Hello! My predictive text app is a simple R Shiny App where the user can input text and below the text will be the next predicted word. The app is reactive! So, predicted words will appear as you type them out.

Below is an example of what the server function looks like.

server <- function(input, output) {
  source("predict.R")
  dataInput <- reactive({
    ngrams(input$caption)
  })
    output$value <- dataInput
}

The UI

an image caption Source: text predictor

This is what the app looks like. The user inputs there text where it says to, and then below it is where the next predicted word will show. See the example for, “I love you so”? The predicted word was “much”!

How it works

After cleaning and sampling the given datasets, a file of bigrams, trigrams, and quadgrams were created. The code for the prediction algorithm calls from these files so that the whole cleaning process doesn’t have to happen every time the app is opened.

To predict the next word from a sample of user input, the input gets pushed through a function that counts how many words are in the input. Depending on how many words there are, the algorithm looks through the files of bigrams, trigrams, and fourgrams and pulls out the match that has the highest probability. For example, if the input is “how are”, then the algorithm looks at trigrams that start with “how are” and gives the third word that has the highest probability. If you try this on the app, it will produce “you”!

Predict.R

If the app does not recognize the input, it will give you a question mark (?). Also, if the user uses non-numeric characters, it will filter out most of them. The algorithm will also make all output lowercase.

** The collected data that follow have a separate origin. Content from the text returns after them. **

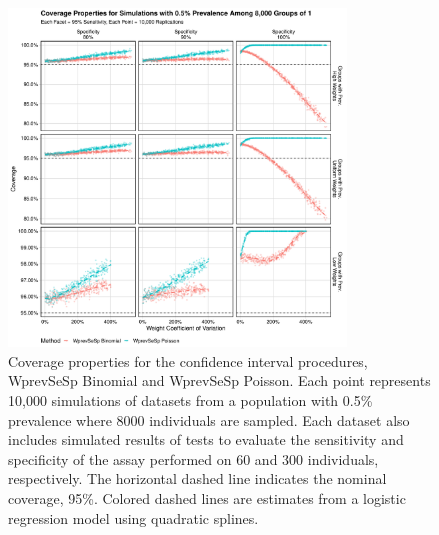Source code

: \begin{figure}
\centering
\includegraphics[width=0.8\textwidth]{imperfect_coverage_8000_groups_0_005_prev}
\caption{Coverage properties for the confidence interval procedures, WprevSeSp Binomial and WprevSeSp Poisson.
Each point represents 10,000 simulations of datasets from a population with 0.5\% prevalence where 8000 individuals are sampled.
Each dataset also includes simulated results of tests to evaluate the sensitivity and specificity of the assay performed on 60 and 300 individuals, respectively.
The horizontal dashed line indicates the nominal coverage, 95\%.
Colored dashed lines are estimates from a logistic regression model using quadratic splines.}
\label{ch_3:fig:imperfect_coverage_8000_groups_0_005_prev}
\end{figure}

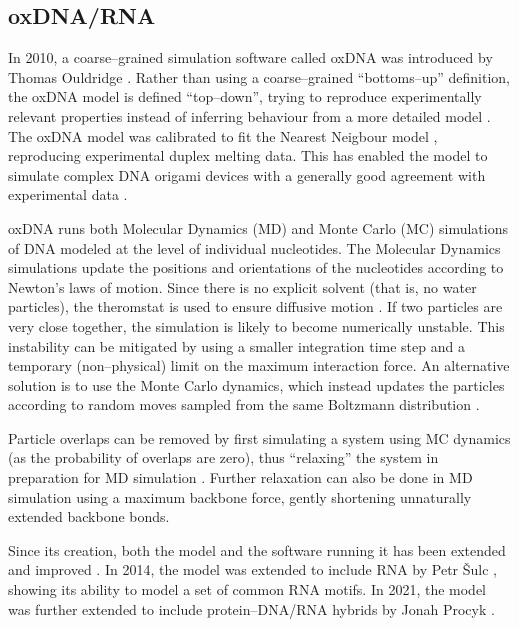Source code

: \subsection{oxDNA/RNA}
\label{sec:oxDNA}

In 2010, a coarse--grained simulation software called oxDNA was introduced by Thomas Ouldridge \cite{ouldridge2010dna}. Rather than using a coarse--grained ``bottoms--up'' definition, the oxDNA model is defined ``top--down'', trying to reproduce experimentally relevant properties instead of inferring behaviour from a more detailed model \cite{sengar2021primer}. The oxDNA model was calibrated to fit the Nearest Neigbour model \cite{santalucia1998unified}, reproducing experimental duplex melting data. This has enabled the model to simulate complex DNA origami devices with a generally good agreement with experimental data \cite{sharma2017characterizing}.

oxDNA runs both Molecular Dynamics (MD) and Monte Carlo (MC) simulations of DNA modeled at the level of individual nucleotides. The Molecular Dynamics simulations update the positions and orientations of the nucleotides according to Newton's laws of motion. Since there is no explicit solvent (that is, no water particles), the theromstat is used to ensure diffusive motion \cite{sengar2021primer}. If two particles are very close together, the simulation is likely to become numerically unstable. This instability can be mitigated by using a smaller integration time step and a temporary (non--physical) limit on the maximum interaction force. An alternative solution is to use the Monte Carlo dynamics, which instead updates the particles according to random moves sampled from the same Boltzmann distribution \cite{sengar2021primer}.

Particle overlaps can be removed by first simulating a system using MC dynamics (as the probability of overlaps are zero), thus ``relaxing'' the system in preparation for MD simulation \cite{doye2020oxdna}. Further relaxation can also be done in MD simulation using a maximum backbone force, gently shortening unnaturally extended backbone bonds. 

Since its creation, both the model and the software running it has been extended and improved \cite{ouldridge2011structural, rovigatti2015comparison, sulc2012Sequence, ouldridge2013optimizing, snodin2015introducing}. In 2014, the model was extended to include RNA by Petr {\v{S}}ulc \cite{vsulc2014nucleotide}, showing its ability to model a set of common RNA motifs. In 2021, the model was further extended to include protein--DNA/RNA hybrids by Jonah Procyk \cite{procyk2021coarse}.


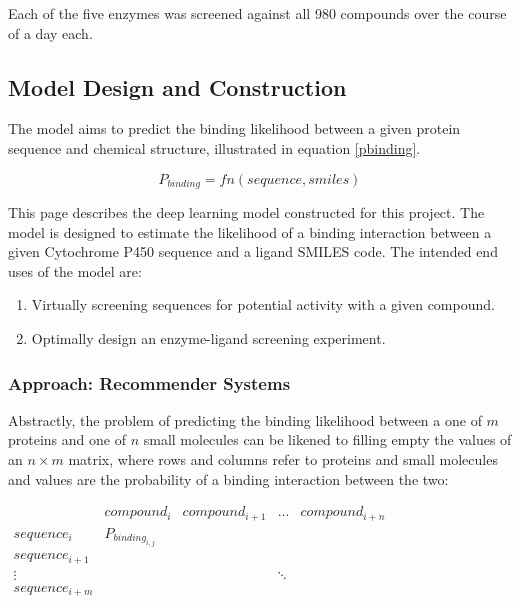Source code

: \documentclass[16pt]{book}
\begin{document}
Each of the five enzymes was screened against all 980 compounds over the course of a day each.




\subsection{Model Design and Construction}

The model aims to predict the binding likelihood between a given protein sequence and chemical structure, illustrated in equation \ref{pbinding}.


\label{pbinding}
\begin{equation}
P_{binding} = fn(sequence, smiles)
\end{equation}


This page describes the deep learning model constructed for this project.
The model is designed to estimate the likelihood of a binding interaction between a given Cytochrome P450 sequence and a ligand SMILES code.
The intended end uses of the model are:

\begin{enumerate}
	\item Virtually screening sequences for potential activity with a given compound.
	\item Optimally design an enzyme-ligand screening experiment.
\end{enumerate}


\subsubsection{Approach: Recommender Systems}

Abstractly, the problem of predicting the binding likelihood between a one of $m$ proteins and one of $n$ small molecules can be likened to filling empty the values of an $n \times m$ matrix, where rows and columns refer to proteins and small molecules and values are the probability of a binding interaction between the two:

\begin{center}
$
\begin{matrix} 
	 & compound_i & compound_{i+1} & ... & compound_{i+n} \\
	sequence_i  & P_{binding_{i,j}} &  &  & \\  
	sequence_{i+1} &  &  &  &  \\
	 \vdots &  &  & \ddots &  \\
	sequence_{i+m} &  &  &  &   \\
\end{matrix}
$
\end{center}
\end{document}
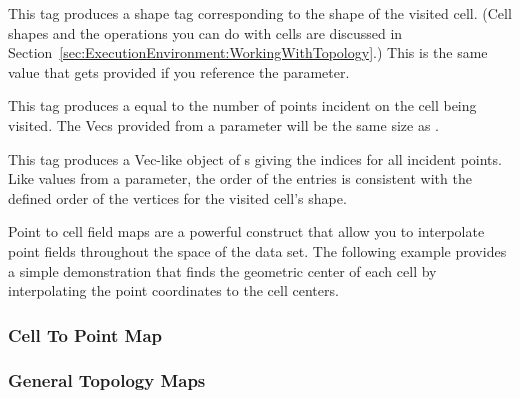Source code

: \begin{description}
  \numericexecutionsignaturetags

\item[\sigtag{CellShape}] This tag produces a shape tag corresponding to
  the shape of the visited cell. (Cell shapes and the operations you can do
  with cells are discussed in
  Section~\ref{sec:ExecutionEnvironment:WorkingWithTopology}.) This is the
  same value that gets provided if you reference the
   parameter.

\item[\sigtag{PointCount}] This tag produces a  equal to
  the number of points incident on the cell being visited. The Vecs
  provided from a  parameter will be the same
  size as .

\item[\sigtag{PointIndices}] This tag produces a Vec-like object of
  s giving the indices for all incident points. Like values from a
   parameter, the order of the entries is
  consistent with the defined order of the vertices for the visited cell's
  shape.

  \commonexecutionsignaturetags
\end{description}

Point to cell field maps are a powerful construct that allow you to
interpolate point fields throughout the space of the data set. The
following example provides a simple demonstration that finds the geometric
center of each cell by interpolating the point coordinates to the cell
centers.



\subsubsection{Cell To Point Map}
\label{sec:WorkletMapCellToPoint}



\subsubsection{General Topology Maps}
\label{sec:WorkletMapTopology}

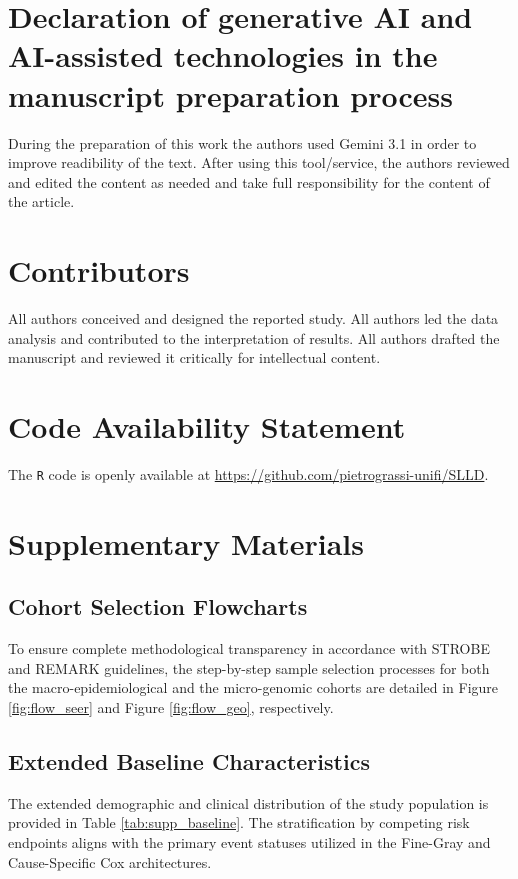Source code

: \documentclass[a4paper,11pt,twocolumn]{article}
\begin{document}
	\appendix
	
	\section*{Declaration of generative AI and AI-assisted technologies in the manuscript preparation process}
	During the preparation of this work the authors used Gemini 3.1 in order to improve readibility of the text. After using this tool/service, the authors reviewed and edited the content as needed and take full responsibility for the content of the article.
	
	\section*{Contributors}
	All authors conceived and designed the reported study. All authors led the data analysis and contributed to the interpretation of results. All authors drafted the manuscript and reviewed it critically for intellectual content.
	
	
	
	
	\section*{Code Availability Statement}
	The \texttt{R} code is openly available at \url{https://github.com/pietrograssi-unifi/SLLD}.
	
	\newpage
	
	\setcounter{table}{0}
	\setcounter{figure}{0}
	\renewcommand{\thetable}{A\arabic{table}}
	\renewcommand{\thefigure}{A\arabic{figure}}
	
	\section{Supplementary Materials}
	\label{app:materials}
	
	\subsection{Cohort Selection Flowcharts}
	
	To ensure complete methodological transparency in accordance with STROBE and REMARK guidelines, the step-by-step sample selection processes for both the macro-epidemiological and the micro-genomic cohorts are detailed in Figure \ref{fig:flow_seer} and Figure \ref{fig:flow_geo}, respectively.
	
	\subsection{Extended Baseline Characteristics}
	The extended demographic and clinical distribution of the study population is provided in Table \ref{tab:supp_baseline}. The stratification by competing risk endpoints aligns with the primary event statuses utilized in the Fine-Gray and Cause-Specific Cox architectures.
	
\end{document}
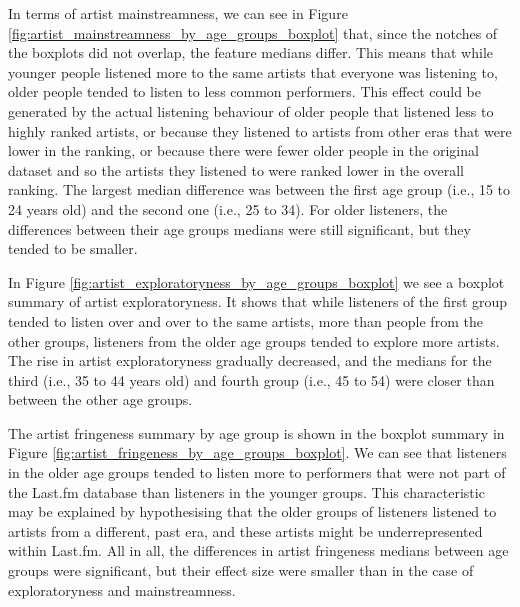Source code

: In terms of artist mainstreamness, we can see in  Figure \ref{fig:artist_mainstreamness_by_age_groups_boxplot} that, since the notches of the boxplots did not overlap, the feature medians differ.
This means that while younger people listened more to the same artists that everyone was listening to, older people tended to listen to less common performers. 
This effect could be generated by the actual listening behaviour of older people that listened less to highly ranked artists, or because they listened to artists from other eras that were lower in the ranking, or because there were fewer older people in the original dataset and so the artists they listened to were ranked lower in the overall ranking. 
The largest median difference was between the first age group (i.e., 15 to 24 years old) and the second one (i.e., 25 to 34). For older listeners, the  differences between their age groups medians were still significant, but they tended to be smaller.  

In Figure \ref{fig:artist_exploratoryness_by_age_groups_boxplot} we see a boxplot summary of artist exploratoryness. It shows that while listeners of the first group tended to listen over and over to the same artists, more than people from the other groups, listeners from the older age groups tended to explore more artists. The rise in artist exploratoryness gradually decreased, and the medians for the third (i.e., 35 to 44 years old) and fourth group (i.e., 45 to 54) were closer than between the other age groups.

The artist fringeness summary by age group is shown in the boxplot summary in  Figure \ref{fig:artist_fringeness_by_age_groups_boxplot}. We can see that  listeners in the older age groups tended to listen more to performers that were not part of the Last.fm database than listeners in the younger groups. This characteristic may be explained by hypothesising that the older groups of listeners listened to artists from a different, past era, and these artists might be underrepresented within Last.fm. 
All in all, the differences in artist fringeness medians between age groups were significant, but their effect size were smaller than in the case of exploratoryness and mainstreamness.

On the next slide is what the ngram function looks like, which is the function that takes in user input and determines which gram function it should go in.

Ngram function

ngrams <- function(input){
  # Create a dataframe
  input <- data_frame(text = input)
  # Clean the Input
  replace_reg <- "[^[:alpha:][:space:]]*"
  input <- input %>%
    mutate(text = str_replace_all(text, replace_reg, ""))
  # Find word count, separate words, lower case
  input_count <- str_count(input, boundary("word")) #str_count finds number of matches in input that are words
  input_words <- unlist(str_split(input, boundary("word"))) #str_split makes a list of words from input while unlist turns it into a vector again
  input_words <- tolower(input_words) #make it lowercase
  # Call the matching functions
  out <- ifelse(input_count == 1, bigram(input_words), #If the input is only one word, put it into the bigram function
                ifelse (input_count == 2, trigram(input_words), quadgram(input_words))) #otherwise, stick it in the other ones
  # Output
  return(out)
}

Thank you

Thank you for viewing my presentation!